DIRECTIONS FOR THIS TASK. Records follow. Pull out every line that contains "article".

Collection entries:
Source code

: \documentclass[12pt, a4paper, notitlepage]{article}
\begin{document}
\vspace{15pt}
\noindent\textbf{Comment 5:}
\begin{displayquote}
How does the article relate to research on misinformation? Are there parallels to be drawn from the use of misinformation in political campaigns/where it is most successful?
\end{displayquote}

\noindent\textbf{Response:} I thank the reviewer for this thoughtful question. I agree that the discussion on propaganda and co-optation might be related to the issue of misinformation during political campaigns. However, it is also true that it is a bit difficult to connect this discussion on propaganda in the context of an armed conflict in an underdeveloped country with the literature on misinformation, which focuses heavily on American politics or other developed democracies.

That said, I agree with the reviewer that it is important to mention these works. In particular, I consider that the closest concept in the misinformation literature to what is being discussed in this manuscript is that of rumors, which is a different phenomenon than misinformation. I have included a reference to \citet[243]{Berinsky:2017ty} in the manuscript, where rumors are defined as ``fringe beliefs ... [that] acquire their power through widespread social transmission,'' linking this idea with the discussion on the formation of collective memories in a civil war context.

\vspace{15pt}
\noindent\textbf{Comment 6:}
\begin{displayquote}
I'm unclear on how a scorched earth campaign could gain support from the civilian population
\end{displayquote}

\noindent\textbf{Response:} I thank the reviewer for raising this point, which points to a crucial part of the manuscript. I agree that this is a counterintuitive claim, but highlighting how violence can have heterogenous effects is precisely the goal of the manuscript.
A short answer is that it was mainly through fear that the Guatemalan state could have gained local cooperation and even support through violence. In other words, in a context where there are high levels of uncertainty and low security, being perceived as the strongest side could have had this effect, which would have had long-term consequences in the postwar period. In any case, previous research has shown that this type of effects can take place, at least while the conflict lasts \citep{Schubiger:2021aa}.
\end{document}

ANSWER SECTION.
: \documentclass[12pt, a4paper, notitlepage]{article}
How does the article relate to research on misinformation? Are there parallels to be drawn from the use of misinformation in political campaigns/where it is most successful?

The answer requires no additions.